State Sen. Lena Taylor

With the November elections behind us, the eye towards campaign promises loom heavily with voters. Resoundingly and from coast to coast, tangible access to affordable health care topped the list of most polls asking voters what issues they cared most about. In noting the recent election of Keith Ellison as Minnesota’s Attorney General, he has already begun listening sessions on one of those health-related issues-prescription drug prices.

Ellison, a former Congressman and Deputy Director of the Democratic National Committee, is planning to continue a lawsuit begun by his predecessor, Lori Swanson, against the manufacturers of insulin. He also has committed to developing a task force to explore how to address high drug prices. In reviewing a recent contact from a state resident to my Senate office, Ellison’s plans were top of mind.

In her letter, the constituent lamented the continuing inability to keep up with the rising cost of her husband’s prescription drugs. The writer questioned what we were doing as state legislators to address the issue. Additionally, as local residents start a new health year, they are surely facing increased health care co-payments, prescription costs, and painful decisions about how to pay for these changes.

To make matters worse, at the beginning of 2019, nearly 60 drug makers raised their prices on nearly 300 drugs. We know this because states like California require drug companies to provide notification if they intend to raise the US list price on any drug by more than 16 percent over a two-year period. Along these lines, is my absolute frustration at the manufacturer, Mylan, who raised the price for EpiPen, an epinephrine auto-injector used to treat allergy reactions, from $57 in 2007 to about $500 currently.

So, the likely question is what can taxpayers do to stop these increases in often life-saving medications.

The one thing that consumers need to understand is that in the United States, drug pricing is not regulated. It is left up to the market to decide what prices it will tolerate. Insurance companies and major agencies are left to negotiate drug prices for themselves. This is not done anywhere else in the world, for the most part. Other countries have government agencies or a committee that either negotiate drug prices or decide not to cover drugs whose prices they feel are too high.
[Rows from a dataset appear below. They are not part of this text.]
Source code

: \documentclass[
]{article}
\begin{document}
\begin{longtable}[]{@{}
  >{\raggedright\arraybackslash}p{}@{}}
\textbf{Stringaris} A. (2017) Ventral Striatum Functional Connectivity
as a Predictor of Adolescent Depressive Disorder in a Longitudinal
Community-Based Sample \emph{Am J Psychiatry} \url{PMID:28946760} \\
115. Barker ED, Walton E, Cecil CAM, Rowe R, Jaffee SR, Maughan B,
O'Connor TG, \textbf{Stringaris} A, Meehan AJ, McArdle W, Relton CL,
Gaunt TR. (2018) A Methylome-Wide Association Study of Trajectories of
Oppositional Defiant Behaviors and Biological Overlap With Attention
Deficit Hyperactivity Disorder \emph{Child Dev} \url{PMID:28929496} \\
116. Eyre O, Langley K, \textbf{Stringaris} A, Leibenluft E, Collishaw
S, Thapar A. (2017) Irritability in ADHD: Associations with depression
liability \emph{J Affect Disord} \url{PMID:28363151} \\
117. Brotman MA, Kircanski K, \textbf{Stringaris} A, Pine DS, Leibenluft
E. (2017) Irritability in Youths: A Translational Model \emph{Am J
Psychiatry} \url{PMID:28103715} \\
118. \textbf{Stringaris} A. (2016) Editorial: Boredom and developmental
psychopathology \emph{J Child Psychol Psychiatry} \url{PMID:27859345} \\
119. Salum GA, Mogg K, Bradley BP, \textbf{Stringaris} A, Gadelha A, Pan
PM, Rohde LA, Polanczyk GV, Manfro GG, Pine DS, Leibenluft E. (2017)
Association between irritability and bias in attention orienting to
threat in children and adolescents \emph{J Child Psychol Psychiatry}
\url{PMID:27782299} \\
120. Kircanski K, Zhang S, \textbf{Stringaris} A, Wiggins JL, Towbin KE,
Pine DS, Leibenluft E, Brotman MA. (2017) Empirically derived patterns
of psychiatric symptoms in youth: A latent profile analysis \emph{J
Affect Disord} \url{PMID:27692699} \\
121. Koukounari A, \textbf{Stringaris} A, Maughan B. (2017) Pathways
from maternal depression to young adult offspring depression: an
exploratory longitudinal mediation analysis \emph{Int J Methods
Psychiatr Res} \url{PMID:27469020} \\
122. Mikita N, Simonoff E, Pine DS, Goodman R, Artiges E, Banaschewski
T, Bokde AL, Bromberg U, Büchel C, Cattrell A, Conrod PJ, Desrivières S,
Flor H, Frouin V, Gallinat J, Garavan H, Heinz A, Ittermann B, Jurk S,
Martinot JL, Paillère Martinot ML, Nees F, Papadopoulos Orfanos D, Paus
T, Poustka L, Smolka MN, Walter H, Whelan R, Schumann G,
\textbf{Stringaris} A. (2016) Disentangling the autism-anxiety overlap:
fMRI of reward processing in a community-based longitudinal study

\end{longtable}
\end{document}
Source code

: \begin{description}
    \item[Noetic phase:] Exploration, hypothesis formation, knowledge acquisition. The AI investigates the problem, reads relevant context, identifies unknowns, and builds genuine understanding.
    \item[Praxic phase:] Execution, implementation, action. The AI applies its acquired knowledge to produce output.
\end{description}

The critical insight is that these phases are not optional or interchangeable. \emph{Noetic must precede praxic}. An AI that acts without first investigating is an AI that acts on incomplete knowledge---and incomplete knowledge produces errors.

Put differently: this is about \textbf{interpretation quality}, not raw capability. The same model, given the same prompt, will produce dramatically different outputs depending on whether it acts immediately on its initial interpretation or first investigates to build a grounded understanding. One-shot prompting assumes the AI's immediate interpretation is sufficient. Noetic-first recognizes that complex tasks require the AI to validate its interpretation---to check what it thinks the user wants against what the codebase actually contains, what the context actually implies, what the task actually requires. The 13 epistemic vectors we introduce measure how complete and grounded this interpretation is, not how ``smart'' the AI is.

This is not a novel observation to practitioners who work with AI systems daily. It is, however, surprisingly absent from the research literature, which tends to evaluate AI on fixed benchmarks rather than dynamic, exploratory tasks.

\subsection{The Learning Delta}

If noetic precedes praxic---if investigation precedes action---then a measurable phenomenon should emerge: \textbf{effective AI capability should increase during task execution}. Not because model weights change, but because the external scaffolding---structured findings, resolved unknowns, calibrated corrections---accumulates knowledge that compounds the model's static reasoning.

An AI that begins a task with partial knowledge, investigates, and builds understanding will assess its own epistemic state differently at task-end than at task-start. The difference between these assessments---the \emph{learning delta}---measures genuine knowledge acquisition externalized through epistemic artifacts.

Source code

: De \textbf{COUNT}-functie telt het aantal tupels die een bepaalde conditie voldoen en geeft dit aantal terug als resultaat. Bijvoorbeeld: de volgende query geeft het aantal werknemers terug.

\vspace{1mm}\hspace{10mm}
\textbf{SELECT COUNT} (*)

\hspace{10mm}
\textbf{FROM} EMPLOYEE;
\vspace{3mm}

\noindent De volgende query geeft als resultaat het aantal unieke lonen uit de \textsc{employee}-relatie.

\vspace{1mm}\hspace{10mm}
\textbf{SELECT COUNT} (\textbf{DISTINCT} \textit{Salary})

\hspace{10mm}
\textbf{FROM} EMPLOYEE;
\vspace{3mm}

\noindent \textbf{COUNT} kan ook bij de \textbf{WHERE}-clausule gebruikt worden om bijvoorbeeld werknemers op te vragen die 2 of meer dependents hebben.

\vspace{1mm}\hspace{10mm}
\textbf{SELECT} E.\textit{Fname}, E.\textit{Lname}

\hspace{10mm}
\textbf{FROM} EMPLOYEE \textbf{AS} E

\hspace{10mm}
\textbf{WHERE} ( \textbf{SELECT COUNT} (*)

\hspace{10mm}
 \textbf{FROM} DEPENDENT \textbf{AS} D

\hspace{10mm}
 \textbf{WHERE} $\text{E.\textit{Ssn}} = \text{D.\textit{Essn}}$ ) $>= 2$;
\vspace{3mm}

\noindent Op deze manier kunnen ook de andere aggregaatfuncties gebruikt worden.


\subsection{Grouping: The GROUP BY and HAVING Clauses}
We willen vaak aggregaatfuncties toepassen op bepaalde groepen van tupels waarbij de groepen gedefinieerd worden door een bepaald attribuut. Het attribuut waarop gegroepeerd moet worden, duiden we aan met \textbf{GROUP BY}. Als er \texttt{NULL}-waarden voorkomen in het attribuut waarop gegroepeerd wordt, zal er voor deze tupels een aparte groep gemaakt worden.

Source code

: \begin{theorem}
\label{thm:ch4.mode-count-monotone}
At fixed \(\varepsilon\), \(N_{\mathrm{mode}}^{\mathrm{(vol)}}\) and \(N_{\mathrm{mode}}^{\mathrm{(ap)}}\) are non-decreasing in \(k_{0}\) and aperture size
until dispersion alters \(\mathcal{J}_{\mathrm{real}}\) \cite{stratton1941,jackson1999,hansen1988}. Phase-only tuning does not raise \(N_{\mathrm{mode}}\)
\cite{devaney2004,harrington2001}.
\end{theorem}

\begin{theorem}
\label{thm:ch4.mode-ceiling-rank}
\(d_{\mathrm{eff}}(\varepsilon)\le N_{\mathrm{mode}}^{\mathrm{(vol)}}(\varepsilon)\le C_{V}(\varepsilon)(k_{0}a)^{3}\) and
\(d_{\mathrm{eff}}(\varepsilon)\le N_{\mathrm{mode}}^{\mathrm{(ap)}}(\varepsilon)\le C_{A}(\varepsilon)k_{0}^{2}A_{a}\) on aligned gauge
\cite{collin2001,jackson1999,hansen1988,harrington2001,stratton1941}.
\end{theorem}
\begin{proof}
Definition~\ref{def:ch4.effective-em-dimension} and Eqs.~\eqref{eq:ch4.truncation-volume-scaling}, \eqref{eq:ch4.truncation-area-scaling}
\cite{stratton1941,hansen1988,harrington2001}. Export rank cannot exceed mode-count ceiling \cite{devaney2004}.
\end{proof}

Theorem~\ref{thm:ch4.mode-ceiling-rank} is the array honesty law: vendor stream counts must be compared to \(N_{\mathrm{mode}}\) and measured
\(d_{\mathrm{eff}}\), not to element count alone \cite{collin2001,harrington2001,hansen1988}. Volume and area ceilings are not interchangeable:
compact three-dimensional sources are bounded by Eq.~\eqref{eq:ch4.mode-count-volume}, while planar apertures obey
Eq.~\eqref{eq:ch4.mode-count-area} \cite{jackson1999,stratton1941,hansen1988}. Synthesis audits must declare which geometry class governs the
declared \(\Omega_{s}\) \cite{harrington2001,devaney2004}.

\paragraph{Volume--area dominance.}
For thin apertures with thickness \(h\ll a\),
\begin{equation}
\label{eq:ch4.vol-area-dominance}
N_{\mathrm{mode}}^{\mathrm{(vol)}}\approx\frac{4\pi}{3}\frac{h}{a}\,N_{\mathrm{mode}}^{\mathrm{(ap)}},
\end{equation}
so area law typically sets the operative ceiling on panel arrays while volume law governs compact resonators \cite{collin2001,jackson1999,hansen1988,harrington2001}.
Another issue is the amount of time it takes for a generic version of a drug to be approved or, in some cases, allowed at all. We do have drug monopolies in this country that are enabled by the lack of intervention by the government. Those monopolies include pricing and the continued mergers in the pharmaceutical industry. Bottom line, even though there is legislation that was offered in Congress last session to begin to tackle this issue, until all congressional members get serious about making these drugs affordable, we will continue to deal with this problem. Therefore, the one thing we can do is call our federal legislators to demand a resolution.